#### Problem details
The entries below contain a line with "No authorization required" and a line with "1. **Git Bash**". Retype exactly everything from the first down to the second, both included, and nothing else.

#### Excerpted records
........

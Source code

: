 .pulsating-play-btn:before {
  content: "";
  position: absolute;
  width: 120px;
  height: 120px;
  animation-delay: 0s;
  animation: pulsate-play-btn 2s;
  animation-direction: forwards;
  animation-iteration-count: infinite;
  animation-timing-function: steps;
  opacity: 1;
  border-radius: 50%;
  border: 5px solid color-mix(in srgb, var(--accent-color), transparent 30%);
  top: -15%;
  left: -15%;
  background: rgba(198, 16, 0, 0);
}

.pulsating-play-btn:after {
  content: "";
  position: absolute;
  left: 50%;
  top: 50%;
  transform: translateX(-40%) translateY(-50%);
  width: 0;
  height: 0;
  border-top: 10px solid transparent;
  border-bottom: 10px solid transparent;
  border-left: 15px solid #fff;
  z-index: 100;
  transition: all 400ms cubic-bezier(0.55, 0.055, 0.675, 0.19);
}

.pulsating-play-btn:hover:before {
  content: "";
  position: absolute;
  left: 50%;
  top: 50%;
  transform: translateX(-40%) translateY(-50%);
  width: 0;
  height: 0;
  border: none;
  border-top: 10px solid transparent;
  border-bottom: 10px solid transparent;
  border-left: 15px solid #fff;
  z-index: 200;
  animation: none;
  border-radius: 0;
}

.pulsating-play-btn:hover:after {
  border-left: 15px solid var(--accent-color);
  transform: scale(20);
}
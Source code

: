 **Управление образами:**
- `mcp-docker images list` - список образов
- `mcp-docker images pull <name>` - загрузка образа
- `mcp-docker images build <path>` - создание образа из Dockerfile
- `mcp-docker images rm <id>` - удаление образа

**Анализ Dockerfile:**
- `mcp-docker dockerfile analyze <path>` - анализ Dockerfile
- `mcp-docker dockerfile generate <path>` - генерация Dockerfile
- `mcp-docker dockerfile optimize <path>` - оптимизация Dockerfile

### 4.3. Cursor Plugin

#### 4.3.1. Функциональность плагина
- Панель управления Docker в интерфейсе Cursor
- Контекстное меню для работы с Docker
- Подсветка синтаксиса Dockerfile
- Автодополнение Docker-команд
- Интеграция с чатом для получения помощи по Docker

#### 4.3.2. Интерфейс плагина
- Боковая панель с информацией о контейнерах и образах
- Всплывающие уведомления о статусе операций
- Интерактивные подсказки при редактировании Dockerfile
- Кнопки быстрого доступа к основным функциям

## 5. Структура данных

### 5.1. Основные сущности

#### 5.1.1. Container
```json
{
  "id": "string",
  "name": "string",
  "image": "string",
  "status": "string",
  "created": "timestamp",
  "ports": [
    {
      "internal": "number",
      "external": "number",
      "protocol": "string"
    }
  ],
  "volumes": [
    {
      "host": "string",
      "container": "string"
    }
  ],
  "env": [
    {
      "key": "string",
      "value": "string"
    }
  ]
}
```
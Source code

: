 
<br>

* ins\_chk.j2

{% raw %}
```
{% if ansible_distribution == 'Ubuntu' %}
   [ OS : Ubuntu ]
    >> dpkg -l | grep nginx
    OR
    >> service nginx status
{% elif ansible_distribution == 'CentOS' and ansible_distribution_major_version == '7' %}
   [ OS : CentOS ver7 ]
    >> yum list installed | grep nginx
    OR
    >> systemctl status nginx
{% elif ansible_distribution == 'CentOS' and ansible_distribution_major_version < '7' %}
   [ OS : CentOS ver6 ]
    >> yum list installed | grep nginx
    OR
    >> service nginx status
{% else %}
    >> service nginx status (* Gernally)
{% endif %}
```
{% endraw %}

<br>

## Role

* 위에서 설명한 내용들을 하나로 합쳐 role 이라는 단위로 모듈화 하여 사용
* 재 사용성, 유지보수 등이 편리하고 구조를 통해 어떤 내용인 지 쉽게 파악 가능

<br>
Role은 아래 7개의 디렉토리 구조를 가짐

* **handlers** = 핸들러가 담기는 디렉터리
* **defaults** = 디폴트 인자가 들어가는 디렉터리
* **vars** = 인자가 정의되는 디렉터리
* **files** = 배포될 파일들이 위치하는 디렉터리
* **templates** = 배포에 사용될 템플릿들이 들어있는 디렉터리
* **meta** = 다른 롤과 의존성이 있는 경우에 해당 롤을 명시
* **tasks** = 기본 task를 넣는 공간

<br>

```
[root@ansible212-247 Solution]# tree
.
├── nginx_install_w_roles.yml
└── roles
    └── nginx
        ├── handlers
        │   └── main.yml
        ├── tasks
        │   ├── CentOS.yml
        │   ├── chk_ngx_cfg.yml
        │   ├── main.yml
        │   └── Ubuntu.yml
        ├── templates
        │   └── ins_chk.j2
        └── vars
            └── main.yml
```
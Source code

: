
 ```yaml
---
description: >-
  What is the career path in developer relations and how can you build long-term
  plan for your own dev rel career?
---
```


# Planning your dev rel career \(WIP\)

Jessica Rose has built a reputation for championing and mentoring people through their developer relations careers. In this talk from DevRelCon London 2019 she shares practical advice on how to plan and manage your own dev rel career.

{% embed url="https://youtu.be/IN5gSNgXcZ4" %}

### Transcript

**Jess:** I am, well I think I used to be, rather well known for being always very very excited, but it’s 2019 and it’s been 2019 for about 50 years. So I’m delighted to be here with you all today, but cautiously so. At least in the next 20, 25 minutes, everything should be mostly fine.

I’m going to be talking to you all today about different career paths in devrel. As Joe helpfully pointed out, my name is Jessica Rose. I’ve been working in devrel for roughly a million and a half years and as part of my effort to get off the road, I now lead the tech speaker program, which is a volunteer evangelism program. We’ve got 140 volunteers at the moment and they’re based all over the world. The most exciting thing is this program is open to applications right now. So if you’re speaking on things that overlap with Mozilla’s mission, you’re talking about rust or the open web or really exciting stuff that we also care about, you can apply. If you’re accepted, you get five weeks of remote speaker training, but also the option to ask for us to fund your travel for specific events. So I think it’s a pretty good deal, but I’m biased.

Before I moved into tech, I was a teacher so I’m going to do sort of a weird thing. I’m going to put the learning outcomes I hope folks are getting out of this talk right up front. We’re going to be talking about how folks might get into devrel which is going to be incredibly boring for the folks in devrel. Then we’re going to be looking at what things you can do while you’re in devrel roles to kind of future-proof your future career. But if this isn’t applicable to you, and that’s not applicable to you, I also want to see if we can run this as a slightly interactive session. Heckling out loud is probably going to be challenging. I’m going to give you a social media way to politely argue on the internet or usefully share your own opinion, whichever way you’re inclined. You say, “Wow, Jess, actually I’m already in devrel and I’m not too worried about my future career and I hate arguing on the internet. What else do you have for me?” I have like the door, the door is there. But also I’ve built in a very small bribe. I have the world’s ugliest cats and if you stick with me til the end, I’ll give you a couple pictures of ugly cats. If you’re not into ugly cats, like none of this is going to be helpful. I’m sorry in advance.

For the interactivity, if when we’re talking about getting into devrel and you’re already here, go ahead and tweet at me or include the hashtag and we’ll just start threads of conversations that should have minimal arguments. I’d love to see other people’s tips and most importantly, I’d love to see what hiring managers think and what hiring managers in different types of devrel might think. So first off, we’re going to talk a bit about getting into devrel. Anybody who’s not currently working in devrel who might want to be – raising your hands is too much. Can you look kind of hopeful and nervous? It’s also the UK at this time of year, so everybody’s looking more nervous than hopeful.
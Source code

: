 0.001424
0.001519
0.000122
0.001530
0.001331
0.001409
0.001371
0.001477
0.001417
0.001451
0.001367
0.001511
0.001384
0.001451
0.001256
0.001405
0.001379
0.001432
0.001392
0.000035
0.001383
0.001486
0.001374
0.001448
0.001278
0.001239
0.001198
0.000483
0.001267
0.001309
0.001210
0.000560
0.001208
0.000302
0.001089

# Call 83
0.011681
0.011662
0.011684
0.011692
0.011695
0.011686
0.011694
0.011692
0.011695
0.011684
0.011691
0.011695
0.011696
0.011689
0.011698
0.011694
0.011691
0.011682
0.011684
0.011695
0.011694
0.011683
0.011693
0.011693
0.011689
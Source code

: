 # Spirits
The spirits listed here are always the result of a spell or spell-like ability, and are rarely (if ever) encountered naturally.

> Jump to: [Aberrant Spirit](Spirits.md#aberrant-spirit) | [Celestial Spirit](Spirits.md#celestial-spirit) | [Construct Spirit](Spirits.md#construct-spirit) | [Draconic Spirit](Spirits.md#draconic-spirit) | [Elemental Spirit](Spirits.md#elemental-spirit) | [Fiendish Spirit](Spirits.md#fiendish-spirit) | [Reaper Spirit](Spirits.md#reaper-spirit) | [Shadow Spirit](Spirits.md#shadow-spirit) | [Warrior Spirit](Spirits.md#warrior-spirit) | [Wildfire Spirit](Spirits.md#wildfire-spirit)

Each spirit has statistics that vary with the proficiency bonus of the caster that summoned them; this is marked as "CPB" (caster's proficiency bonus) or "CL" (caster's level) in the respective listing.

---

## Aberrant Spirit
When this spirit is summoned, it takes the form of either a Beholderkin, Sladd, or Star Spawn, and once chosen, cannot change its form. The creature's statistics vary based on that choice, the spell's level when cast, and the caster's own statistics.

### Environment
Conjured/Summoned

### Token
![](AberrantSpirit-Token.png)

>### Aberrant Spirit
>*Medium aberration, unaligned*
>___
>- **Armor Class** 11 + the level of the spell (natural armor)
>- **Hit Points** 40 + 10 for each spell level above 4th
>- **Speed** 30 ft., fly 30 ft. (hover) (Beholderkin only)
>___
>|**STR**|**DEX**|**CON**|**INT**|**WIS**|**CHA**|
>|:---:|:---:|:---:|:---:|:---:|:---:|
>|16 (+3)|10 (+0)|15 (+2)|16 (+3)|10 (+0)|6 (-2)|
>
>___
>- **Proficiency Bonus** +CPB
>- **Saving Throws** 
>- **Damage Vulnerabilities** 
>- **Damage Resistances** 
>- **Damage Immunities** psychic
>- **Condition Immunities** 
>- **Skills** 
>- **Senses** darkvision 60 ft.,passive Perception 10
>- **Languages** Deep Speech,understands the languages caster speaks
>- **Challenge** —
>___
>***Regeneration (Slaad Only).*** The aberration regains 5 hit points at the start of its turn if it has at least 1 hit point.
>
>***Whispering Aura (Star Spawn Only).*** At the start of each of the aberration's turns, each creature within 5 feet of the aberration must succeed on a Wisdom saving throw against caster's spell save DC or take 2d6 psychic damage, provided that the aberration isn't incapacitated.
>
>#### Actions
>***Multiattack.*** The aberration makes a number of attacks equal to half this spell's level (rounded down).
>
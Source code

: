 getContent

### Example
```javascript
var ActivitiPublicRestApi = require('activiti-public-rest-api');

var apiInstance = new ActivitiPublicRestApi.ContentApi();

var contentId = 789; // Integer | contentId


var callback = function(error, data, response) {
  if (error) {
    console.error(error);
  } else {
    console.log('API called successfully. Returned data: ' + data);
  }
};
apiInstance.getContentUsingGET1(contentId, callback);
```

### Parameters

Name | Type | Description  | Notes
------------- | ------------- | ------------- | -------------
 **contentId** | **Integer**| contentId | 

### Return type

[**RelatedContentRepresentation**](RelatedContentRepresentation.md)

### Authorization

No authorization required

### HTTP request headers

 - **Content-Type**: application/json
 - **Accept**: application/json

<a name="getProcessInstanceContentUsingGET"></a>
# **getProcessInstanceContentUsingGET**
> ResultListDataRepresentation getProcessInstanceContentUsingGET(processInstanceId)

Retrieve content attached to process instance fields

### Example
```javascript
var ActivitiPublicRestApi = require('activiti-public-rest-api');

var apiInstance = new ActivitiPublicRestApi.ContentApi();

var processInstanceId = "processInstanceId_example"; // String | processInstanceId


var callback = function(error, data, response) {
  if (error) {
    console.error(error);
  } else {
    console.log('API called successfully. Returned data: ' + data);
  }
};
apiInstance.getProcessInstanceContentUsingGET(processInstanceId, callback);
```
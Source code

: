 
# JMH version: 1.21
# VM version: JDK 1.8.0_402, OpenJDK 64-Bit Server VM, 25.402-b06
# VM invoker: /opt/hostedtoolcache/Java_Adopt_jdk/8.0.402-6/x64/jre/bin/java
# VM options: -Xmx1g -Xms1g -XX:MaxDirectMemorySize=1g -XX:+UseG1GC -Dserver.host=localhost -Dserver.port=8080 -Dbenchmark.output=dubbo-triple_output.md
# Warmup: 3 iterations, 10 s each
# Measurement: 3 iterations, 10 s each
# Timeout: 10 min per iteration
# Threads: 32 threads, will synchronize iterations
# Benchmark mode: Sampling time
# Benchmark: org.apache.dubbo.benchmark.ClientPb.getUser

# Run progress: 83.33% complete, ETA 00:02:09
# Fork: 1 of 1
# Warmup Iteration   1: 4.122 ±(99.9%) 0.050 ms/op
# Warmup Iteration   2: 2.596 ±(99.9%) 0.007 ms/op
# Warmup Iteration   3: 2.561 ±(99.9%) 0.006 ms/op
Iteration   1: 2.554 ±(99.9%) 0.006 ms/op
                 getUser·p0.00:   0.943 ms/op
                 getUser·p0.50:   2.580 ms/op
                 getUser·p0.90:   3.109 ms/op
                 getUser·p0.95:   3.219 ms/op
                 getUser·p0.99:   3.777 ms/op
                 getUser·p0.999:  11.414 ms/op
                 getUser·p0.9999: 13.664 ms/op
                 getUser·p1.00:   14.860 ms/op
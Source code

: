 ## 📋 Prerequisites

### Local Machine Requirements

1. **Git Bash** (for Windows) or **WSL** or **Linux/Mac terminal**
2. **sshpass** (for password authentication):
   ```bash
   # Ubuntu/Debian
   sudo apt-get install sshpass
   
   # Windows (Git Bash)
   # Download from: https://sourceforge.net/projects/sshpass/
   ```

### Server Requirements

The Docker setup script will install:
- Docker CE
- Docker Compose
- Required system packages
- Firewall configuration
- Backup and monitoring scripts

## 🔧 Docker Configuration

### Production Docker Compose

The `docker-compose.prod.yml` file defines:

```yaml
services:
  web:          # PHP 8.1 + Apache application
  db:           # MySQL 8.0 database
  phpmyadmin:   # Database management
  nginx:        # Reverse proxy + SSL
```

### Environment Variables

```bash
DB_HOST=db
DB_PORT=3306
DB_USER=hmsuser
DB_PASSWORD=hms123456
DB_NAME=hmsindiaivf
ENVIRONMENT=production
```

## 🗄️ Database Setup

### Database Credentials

........

#### Task result
No authorization required

### HTTP request headers

 - **Content-Type**: application/json
 - **Accept**: application/json

<a name="getProcessInstanceContentUsingGET"></a>
# **getProcessInstanceContentUsingGET**
> ResultListDataRepresentation getProcessInstanceContentUsingGET(processInstanceId)

Retrieve content attached to process instance fields

### Example
```javascript
var ActivitiPublicRestApi = require('activiti-public-rest-api');

var apiInstance = new ActivitiPublicRestApi.ContentApi();

var processInstanceId = "processInstanceId_example"; // String | processInstanceId


var callback = function(error, data, response) {
  if (error) {
    console.error(error);
  } else {
    console.log('API called successfully. Returned data: ' + data);
  }
};
apiInstance.getProcessInstanceContentUsingGET(processInstanceId, callback);
```
Source code

: 
# JMH version: 1.21
# VM version: JDK 1.8.0_402, OpenJDK 64-Bit Server VM, 25.402-b06
# VM invoker: /opt/hostedtoolcache/Java_Adopt_jdk/8.0.402-6/x64/jre/bin/java
# VM options: -Xmx1g -Xms1g -XX:MaxDirectMemorySize=1g -XX:+UseG1GC -Dserver.host=localhost -Dserver.port=8080 -Dbenchmark.output=dubbo-triple_output.md
# Warmup: 3 iterations, 10 s each
# Measurement: 3 iterations, 10 s each
# Timeout: 10 min per iteration
# Threads: 32 threads, will synchronize iterations
# Benchmark mode: Sampling time
# Benchmark: org.apache.dubbo.benchmark.ClientPb.getUser

# Run progress: 83.33% complete, ETA 00:02:09
# Fork: 1 of 1
# Warmup Iteration   1: 4.122 ±(99.9%) 0.050 ms/op
# Warmup Iteration   2: 2.596 ±(99.9%) 0.007 ms/op
# Warmup Iteration   3: 2.561 ±(99.9%) 0.006 ms/op
Iteration   1: 2.554 ±(99.9%) 0.006 ms/op
                 getUser·p0.00:   0.943 ms/op
                 getUser·p0.50:   2.580 ms/op
                 getUser·p0.90:   3.109 ms/op
                 getUser·p0.95:   3.219 ms/op
                 getUser·p0.99:   3.777 ms/op
                 getUser·p0.999:  11.414 ms/op
                 getUser·p0.9999: 13.664 ms/op
                 getUser·p1.00:   14.860 ms/op
Source code

: ## 📋 Prerequisites

### Local Machine Requirements

1. **Git Bash** (for Windows) or **WSL** or **Linux/Mac terminal**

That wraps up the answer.